Vayyikhyu Ever akharey holiyd o et Peleg shloshim shanah ve'arba me'ot shanah (Eber hidup 430 tahun setelah Peleg lahir) vayyoled banim uvanot (dan melahirkan anak-anak lain). Eber 464 tahun — mengubur cucunya Peleg (239 tahun). Nenek moyang yang menyaksikan penurunan dramatis. Angka 430 yang akan bergema lagi di Keluaran. Genealogi yang tampak monoton ini menyimpan detail yang mengejutkan jika kita memperhatikan.
Tahukah kamu
Eber dan 430 — angka yang akan muncul lagi dalam kisah perbudakan di Mesir
Eber hidup 430 tahun setelah Peleg lahir. Angka 430 ini muncul lagi secara mengejutkan dalam Keluaran 12:40: 'Orang Israel telah diam di Mesir selama empat ratus tiga puluh tahun.' Apakah ini kebetulan? Kemungkinan besar ya — angka 430 tahun adalah waktu yang bermakna dalam sejarah Israel di Mesir, bukan referensi ke Eber. Tapi koinsidensi angka ini menarik: 430 tahun sisa hidup Eber, 430 tahun Israel di Mesir.

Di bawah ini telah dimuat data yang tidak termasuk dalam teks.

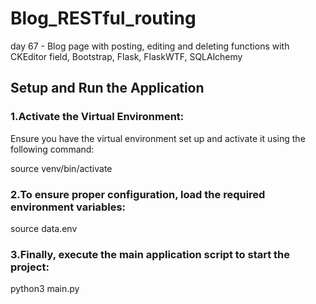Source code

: # Blog_RESTful_routing

day 67 - Blog page with posting, editing and deleting functions with CKEditor field, Bootstrap, Flask, FlaskWTF, SQLAlchemy

## Setup and Run the Application


### 1.Activate the Virtual Environment:

Ensure you have the virtual environment set up and activate it using the following command:

source venv/bin/activate


### 2.To ensure proper configuration, load the required environment variables:

source data.env


### 3.Finally, execute the main application script to start the project:

python3 main.py
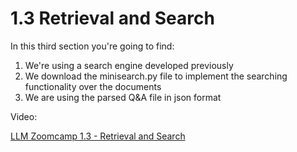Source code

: # 1.3 Retrieval and Search

In this third section you're going to find:

1. We're using a search engine developed previously
2. We download the minisearch.py file to implement the searching functionality over the documents
2. We are using the parsed Q&A file in json format


Video: 

[LLM Zoomcamp 1.3 - Retrieval and Search](https://www.youtube.com/watch?v=olvem333Bqo&list=PL3MmuxUbc_hIB4fSqLy_0AfTjVLpgjV3R&index=3)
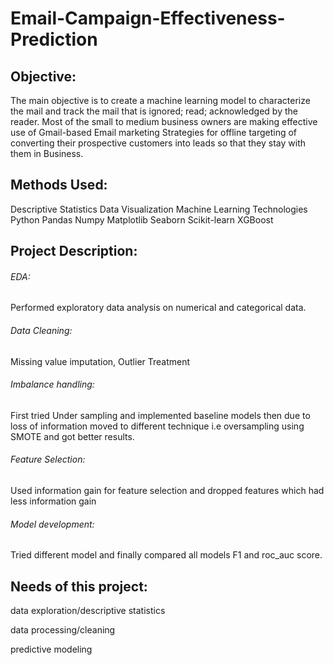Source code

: # Email-Campaign-Effectiveness-Prediction
## Objective:

The main objective is to create a machine learning model to characterize the mail and track the mail that is ignored; read; acknowledged by the reader. Most of the small to medium business owners are making effective use of Gmail-based Email marketing Strategies for offline targeting of converting their prospective customers into leads so that they stay with them in Business.

## Methods Used:

Descriptive Statistics
Data Visualization
Machine Learning
Technologies
Python
Pandas
Numpy
Matplotlib
Seaborn
Scikit-learn
XGBoost

## Project Description:

###### EDA:
Performed exploratory data analysis on numerical and categorical data.

###### Data Cleaning:
Missing value imputation, Outlier Treatment

###### Imbalance handling:
First tried Under sampling and implemented baseline models then due to loss of information moved to different technique i.e oversampling using SMOTE and got better results.

###### Feature Selection:
Used information gain for feature selection and dropped features which had less information gain

###### Model development:
Tried different model and finally compared all models F1 and roc_auc score.

## Needs of this project:

data exploration/descriptive statistics

data processing/cleaning

predictive modeling
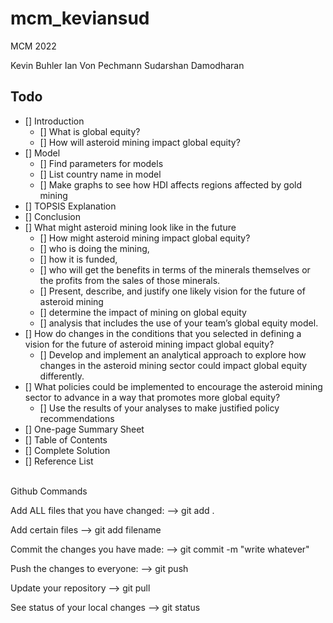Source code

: # mcm_keviansud

MCM 2022

Kevin Buhler
Ian Von Pechmann
Sudarshan Damodharan

## Todo

- [] Introduction
  - [] What is global equity?
  - [] How will asteroid mining impact global equity?
- [] Model
  - [] Find parameters for models
  - [] List country name in model
  - [] Make graphs to see how HDI affects regions affected by gold mining
- [] TOPSIS Explanation
  <br>
- [] Conclusion
- [] What might asteroid mining look like in the future
  - [] How might asteroid mining impact global equity?
  - [] who is doing the mining,
  - [] how it is funded,
  - [] who will get the benefits in terms of the minerals themselves or the profits from the sales of those minerals.
  - [] Present, describe, and justify one likely vision for the future of asteroid mining
  - [] determine the impact of mining on global equity
  - [] analysis that includes the use of your team’s global equity model.
- [] How do changes in the conditions that you selected in defining a vision for the future of asteroid mining impact global equity?
  - [] Develop and implement an analytical approach to explore how changes in the asteroid mining sector could impact global equity differently.
- [] What policies could be implemented to encourage the asteroid mining sector to advance in a way that promotes more global equity?
  - [] Use the results of your analyses to make justified policy recommendations
- [] One-page Summary Sheet
- [] Table of Contents
- [] Complete Solution
- [] Reference List

<br>
Github Commands

Add ALL files that you have changed:
--> git add .

Add certain files
--> git add filename

Commit the changes you have made:
--> git commit -m "write whatever"

Push the changes to everyone:
--> git push

Update your repository
--> git pull

See status of your local changes
--> git status
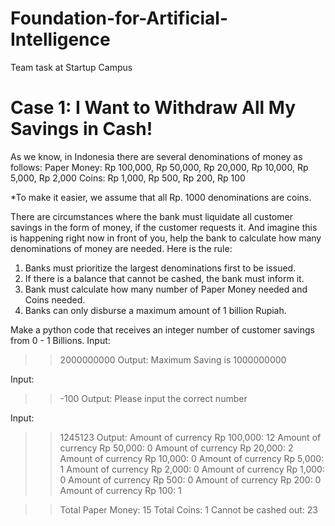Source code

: # Foundation-for-Artificial-Intelligence
Team task at Startup Campus

# Case 1: I Want to Withdraw All My Savings in Cash!
As we know, in Indonesia there are several denominations of money as follows:
Paper Money:
Rp 100,000, Rp 50,000, Rp 20,000, Rp 10,000, Rp 5,000, Rp 2,000
Coins:
Rp 1,000, Rp 500, Rp 200, Rp 100

*To make it easier, we assume that all Rp. 1000 denominations are coins.

There are circumstances where the bank must liquidate all customer savings in the form of money, if the
customer requests it. And imagine this is happening right now in front of you, help the bank to calculate how many
denominations of money are needed.
Here is the rule:
1. Banks must prioritize the largest denominations first to be issued.
2. If there is a balance that cannot be cashed, the bank must inform it.
3. Bank must calculate how many number of Paper Money needed and Coins needed.
4. Banks can only disburse a maximum amount of 1 billion Rupiah.

Make a python code that receives an integer number of customer savings from 0 - 1 Billions.
Input:
>> 2000000000
Output:
>> Maximum Saving is 1000000000

Input:
>> -100
Output:
>> Please input the correct number

Input:
>> 1245123
Output:
>> Amount of currency Rp 100,000: 12
>> Amount of currency Rp 50,000: 0
>> Amount of currency Rp 20,000: 2
>> Amount of currency Rp 10,000: 0
>> Amount of currency Rp 5,000: 1
>> Amount of currency Rp 2,000: 0
>> Amount of currency Rp 1,000: 0
>> Amount of currency Rp 500: 0
>> Amount of currency Rp 200: 0
>> Amount of currency Rp 100: 1

>> Total Paper Money: 15
>> Total Coins: 1
>> Cannot be cashed out: 23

Dua periode penting dalam sejarah keselamatan berbagi angka yang sama.
Ayat terkait
Ayat Lain yang Menggemakan Kejadian 11:17
Keluaran 12:40
430 tahun sisa hidup Eber bergema dengan 430 tahun Israel di Mesir — koinsidensi angka yang menarik antara dua periode penting sejarah keselamatan
“Orang Israel telah diam di Mesir selama empat ratus tiga puluh tahun.”
Kejadian 10:25
Yoktan — saudara Peleg yang disebutkan di 10:25 — termasuk dalam 'anak-anak lain' Eber yang disebut di 11:17; Yoktan adalah keturunan Eber yang tidak masuk genealogi utama
“Bagi Eber, lahirlah dua anak laki-laki, yang satu bernama Peleg... sedangkan saudaranya bernama Yoktan.”
Lukas 3:35-36
Eber adalah salah satu mata rantai dalam silsilah Yesus yang dicatat Lukas — 464 tahun masa hidupnya berakhir dalam rantai yang menuju Juruselamat
“...anak Peleg, anak Eber, anak Selah, anak Arpakhsad, anak Sem...”
Sering disalahpahami
Salah Kaprah tentang Kejadian 11:17
✕ Sering dikira
"Karena Eber hidup 430 tahun setelah Peleg lahir, dan Peleg hanya hidup 239 tahun, Eber pasti masih hidup ketika Peleg mati."
✓ Yang sebenarnya
Ini memang benar secara aritmatika dalam angka yang tercatat: Peleg hidup 239 tahun dari kelahirannya, sementara Eber hidup 430 tahun setelah Peleg lahir. Jadi jika angka-angka ini harfiah, Eber memang masih hidup ketika Peleg mati — bahkan masih hidup sekitar 191 tahun setelah Peleg mati.
✕ Sering dikira
"'Anak-anak lain' Eber tidak penting karena tidak masuk dalam genealogi utama menuju Abraham."
✓ Yang sebenarnya
Yoktan, saudara Peleg, disebutkan secara eksplisit di 10:25-29 sebagai nenek moyang 13 suku Arabia Selatan. Yoktan adalah anak Eber yang sangat signifikan dalam tabel bangsa meski tidak masuk garis utama pasal 11. 'Anak-anak lain' bukan berarti tidak penting.
Renungan
Renungan Singkat Kejadian 11:17
Kehidupan yang panjang bisa menjadi kesempatan untuk melayani Tuhan dan meninggalkan dampak. Kita bisa mengisi hari-hari kita dengan melakukan kebaikan dan berbagi kasih.
Bapa, ajari aku untuk menghargai setiap hari yang Kau berikan. Biarlah hidupku menjadi kesaksian yang membawa orang lain mengenal-Mu. Amin.